Ambassador Brzezinski’s Interview with TVN

30 June 2022

Ambassador Brzezinski: Maja, welcome here. Welcome to the Chief of Mission Residence, the CMR as we call it here in Warsaw. Happy Independence Day. This is for me a particularly special Independence Day.

Maja Wojcikowska, TVN: It’s good to be here. But it’s a very special one, because directly everything has changed, especially here in Poland. So because we have war next to our borders. So I just want to ask about this celebration here is more about celebrating or more about support? What do you mean by saying “Solidarity in Independence” today?

Ambassador Brzezinski: Sure. It’s about both celebrating and supporting. It’s about celebrating coming together: America, Poland and Europe.  Because individually, we’re not as strong. And we have to have collective security to really push Putin back, to make sure he doesn’t (first) expand the war, and ultimately, to make sure he gets thrown out of Russia. And that’s why yesterday’s announcements by President Biden, using for the first time, the word “permanent”. That medal over there is the Presidential Medal of Freedom that my late father Zbigniew Brzezinski received for his service for independence and freedom in the White House as National Security Advisor. Today, Maja, he’s looking down and smiling at us because of the decision President Biden made, along with working together with President Duda to bring a permanent American Force in Poland. My father and Jan Nowak-Jezioranski fought for decades, hoped for decades, that there would be a permanent US force presence in Poland. Now there is.  That’s celebration.

Maja Wojcikowska, TVN: But before it was officially announced, you had this one hour conversation with President Biden last week, and you said something to me about this conversation. But could you share one more detail with us from this conversation? What did President Biden say about Poland?

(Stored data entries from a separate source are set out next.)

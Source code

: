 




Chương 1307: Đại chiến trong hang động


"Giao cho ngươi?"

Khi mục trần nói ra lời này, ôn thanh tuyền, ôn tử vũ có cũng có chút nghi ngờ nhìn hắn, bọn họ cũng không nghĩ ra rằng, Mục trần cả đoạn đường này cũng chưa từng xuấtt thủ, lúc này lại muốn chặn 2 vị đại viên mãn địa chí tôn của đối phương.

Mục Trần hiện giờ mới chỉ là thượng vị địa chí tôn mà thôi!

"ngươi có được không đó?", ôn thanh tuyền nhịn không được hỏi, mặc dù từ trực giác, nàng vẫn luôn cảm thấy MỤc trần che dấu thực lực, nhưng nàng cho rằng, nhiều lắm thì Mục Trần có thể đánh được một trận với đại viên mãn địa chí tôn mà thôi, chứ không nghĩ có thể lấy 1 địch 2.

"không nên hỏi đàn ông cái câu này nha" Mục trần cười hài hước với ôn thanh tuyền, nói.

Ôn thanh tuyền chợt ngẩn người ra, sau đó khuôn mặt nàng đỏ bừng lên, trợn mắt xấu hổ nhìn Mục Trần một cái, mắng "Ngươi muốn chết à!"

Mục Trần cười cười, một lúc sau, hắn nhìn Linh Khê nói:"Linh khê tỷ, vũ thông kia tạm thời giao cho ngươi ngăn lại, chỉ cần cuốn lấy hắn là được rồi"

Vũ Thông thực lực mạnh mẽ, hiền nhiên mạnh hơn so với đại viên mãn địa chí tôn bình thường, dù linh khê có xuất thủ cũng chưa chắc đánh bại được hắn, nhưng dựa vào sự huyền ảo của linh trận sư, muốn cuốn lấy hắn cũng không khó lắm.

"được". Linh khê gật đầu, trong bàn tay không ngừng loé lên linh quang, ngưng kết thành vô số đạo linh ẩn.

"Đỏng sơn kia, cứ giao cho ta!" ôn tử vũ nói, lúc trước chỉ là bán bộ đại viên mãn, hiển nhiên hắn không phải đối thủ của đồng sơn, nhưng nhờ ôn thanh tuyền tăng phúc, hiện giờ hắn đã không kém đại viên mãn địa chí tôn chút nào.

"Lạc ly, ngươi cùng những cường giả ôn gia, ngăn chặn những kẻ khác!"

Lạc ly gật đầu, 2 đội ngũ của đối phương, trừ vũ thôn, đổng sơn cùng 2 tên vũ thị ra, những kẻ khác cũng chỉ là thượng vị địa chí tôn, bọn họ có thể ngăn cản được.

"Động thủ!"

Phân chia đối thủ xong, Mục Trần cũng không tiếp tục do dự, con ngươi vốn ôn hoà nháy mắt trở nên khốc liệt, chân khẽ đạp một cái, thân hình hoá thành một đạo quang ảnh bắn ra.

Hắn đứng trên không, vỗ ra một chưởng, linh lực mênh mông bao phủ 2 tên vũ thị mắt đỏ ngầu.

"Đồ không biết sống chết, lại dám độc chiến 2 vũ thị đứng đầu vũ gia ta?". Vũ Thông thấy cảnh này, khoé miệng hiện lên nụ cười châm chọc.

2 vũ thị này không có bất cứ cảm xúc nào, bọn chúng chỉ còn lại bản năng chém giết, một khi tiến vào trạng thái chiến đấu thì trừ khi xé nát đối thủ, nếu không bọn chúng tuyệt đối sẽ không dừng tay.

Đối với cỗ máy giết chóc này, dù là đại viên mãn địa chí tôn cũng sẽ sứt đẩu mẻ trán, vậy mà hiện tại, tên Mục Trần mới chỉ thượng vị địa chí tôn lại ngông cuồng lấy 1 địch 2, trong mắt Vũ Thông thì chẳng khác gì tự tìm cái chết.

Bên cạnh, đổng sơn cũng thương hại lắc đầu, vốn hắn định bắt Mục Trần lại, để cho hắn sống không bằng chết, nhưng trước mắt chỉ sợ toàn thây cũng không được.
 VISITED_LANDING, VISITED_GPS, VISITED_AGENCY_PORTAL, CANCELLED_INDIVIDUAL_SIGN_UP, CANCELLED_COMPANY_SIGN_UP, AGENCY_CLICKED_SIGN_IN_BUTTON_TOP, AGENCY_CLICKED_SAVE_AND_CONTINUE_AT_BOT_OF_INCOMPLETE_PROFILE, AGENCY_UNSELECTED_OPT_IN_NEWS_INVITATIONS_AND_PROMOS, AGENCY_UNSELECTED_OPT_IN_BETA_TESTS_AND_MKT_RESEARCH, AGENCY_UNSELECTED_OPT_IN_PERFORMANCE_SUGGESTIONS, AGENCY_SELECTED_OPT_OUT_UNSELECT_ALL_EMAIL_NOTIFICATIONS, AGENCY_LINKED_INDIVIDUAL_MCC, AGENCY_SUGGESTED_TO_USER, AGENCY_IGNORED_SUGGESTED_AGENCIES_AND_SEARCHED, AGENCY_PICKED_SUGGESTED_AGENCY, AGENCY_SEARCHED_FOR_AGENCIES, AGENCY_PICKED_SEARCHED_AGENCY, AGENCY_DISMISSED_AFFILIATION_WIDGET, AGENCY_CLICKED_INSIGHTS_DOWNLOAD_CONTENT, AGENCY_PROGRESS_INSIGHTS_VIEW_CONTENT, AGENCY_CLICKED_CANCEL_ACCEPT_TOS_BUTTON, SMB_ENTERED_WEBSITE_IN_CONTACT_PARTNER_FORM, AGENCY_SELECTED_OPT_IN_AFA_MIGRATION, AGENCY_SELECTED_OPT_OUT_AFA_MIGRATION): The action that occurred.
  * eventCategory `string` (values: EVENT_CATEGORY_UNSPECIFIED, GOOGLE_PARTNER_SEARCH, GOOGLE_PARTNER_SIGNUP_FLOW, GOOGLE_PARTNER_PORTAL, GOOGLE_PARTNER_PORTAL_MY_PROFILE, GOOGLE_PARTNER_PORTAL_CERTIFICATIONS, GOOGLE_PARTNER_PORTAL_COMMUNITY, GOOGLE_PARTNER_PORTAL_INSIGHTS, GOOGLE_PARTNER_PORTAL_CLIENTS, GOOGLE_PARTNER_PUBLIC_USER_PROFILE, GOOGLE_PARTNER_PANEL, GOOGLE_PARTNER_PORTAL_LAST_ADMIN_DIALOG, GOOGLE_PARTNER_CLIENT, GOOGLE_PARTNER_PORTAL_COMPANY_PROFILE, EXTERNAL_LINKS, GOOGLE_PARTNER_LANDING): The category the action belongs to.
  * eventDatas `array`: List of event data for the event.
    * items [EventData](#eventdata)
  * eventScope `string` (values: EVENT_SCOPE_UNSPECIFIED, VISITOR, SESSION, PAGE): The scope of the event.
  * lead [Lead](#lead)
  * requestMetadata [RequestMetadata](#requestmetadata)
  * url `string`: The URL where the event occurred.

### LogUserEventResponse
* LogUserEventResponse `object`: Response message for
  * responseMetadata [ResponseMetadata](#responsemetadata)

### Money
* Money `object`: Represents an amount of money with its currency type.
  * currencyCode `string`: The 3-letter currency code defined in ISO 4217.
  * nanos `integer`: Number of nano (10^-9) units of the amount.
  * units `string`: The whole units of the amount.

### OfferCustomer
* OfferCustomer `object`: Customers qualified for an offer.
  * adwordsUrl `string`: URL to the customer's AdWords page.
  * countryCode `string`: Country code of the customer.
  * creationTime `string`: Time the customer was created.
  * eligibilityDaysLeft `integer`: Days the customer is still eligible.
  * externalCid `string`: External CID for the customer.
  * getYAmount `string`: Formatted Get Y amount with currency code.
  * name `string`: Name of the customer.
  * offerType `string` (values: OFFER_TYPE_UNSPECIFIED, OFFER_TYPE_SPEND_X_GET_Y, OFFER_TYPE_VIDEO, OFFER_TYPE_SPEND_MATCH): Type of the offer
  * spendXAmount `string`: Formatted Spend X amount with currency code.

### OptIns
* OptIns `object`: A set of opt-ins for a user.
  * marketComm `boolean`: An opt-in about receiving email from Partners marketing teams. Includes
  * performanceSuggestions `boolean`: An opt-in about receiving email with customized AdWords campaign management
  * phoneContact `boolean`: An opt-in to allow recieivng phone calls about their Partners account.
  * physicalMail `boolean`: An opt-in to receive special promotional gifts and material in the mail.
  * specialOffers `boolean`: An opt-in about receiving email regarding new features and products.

Ambassador Brzezinski: Sure, it was a one hour conversation in Washington with President Biden in the Oval Office. And I was so honored to be invited there by the president. And he wanted to talk with me about these people, the Polish people who are watching this show, because they have done something special. What the President said to me was that when he was in the National Stadium, he heard from the Ukrainian refugees. He heard from them:  “We thank the people of Poland.” And the President said “What an incredibly graceful humanitarian embrace the people of Poland have done for the Ukrainian refugees. What underpins it?” is what he asked me. And what I said, is “Mr. President, for the people of Poland, this is 1939.” And that, at least now, they can stand up and fight with all the resources that they have and help someone who is being victimized. And that today, of course, is the people of Ukraine. And that’s what’s so amazing about the young people, all the people who drove to the borders, who opened up their homes and their hearts to let Ukrainian refugees in.  As I said to the president, never in the future will there be a mass movement of refugees – and there will be a mass movement of refugees in the future, Maya, elsewhere in the world – never will there be a mass movement of refugees again, that does not invoke the case of Poland, where there’s a national policy to place every refugee into someone’s house and home. It’s extraordinary.

Maja Wojcikowska, TVN: There is no doubt that that’s historical, but everything is historical in this period. So I just would like to ask about the permanent deployment. This is historical; no doubt about that. But also, you are there for a couple of months … Exactly. So you are a person who is part of that. So what’s significant in that?

Ambassador Brzezinski: Five months. Well, the significance is that for the first time in history, US forces will be permanently stationed on the eastern flank of Europe, in Poland. And for centuries, Poles have fought for American freedom and Americans have fought for Polish freedom. Just think of Tadeusz Kosciuszko and General Pulaski and others and think of the 10,000 plus American soldiers, who are all on Polish bases today. Americans have sacrificed for Polish freedom and Poles have sacrificed for American freedom. Today, America and Poland share the same freedoms, but Ukraine does not. And this is where we have a call to action. This is where we come together to fight and to help the people of Ukraine. That’s the symbolism of this moment. Believe me, it won’t be unnoticed by Putin.

Maja Wojcikowska, TVN: But for you personally, how does it feel to be a part of this? to make it happen?

Ambassador Brzezinski: To me it feels personally like I have lived a life I would have never imagined, that my father is looking down and saying – as I told President Biden, I said my father was looking down at our meetings in the Oval Office, and he said, “Mark, I can’t believe that you’re there.” And I say the same thing, Maya here. “I can’t believe that you’re here.” I say that to myself, of course. I have a remarkable team at the US Embassy, who worked closely with President Duda, Prime Minister Morawiecki, Minister Blaszczak, all friends to make yesterday’s historic action occur. Make no mistake, history was made yesterday, American history and Polish history.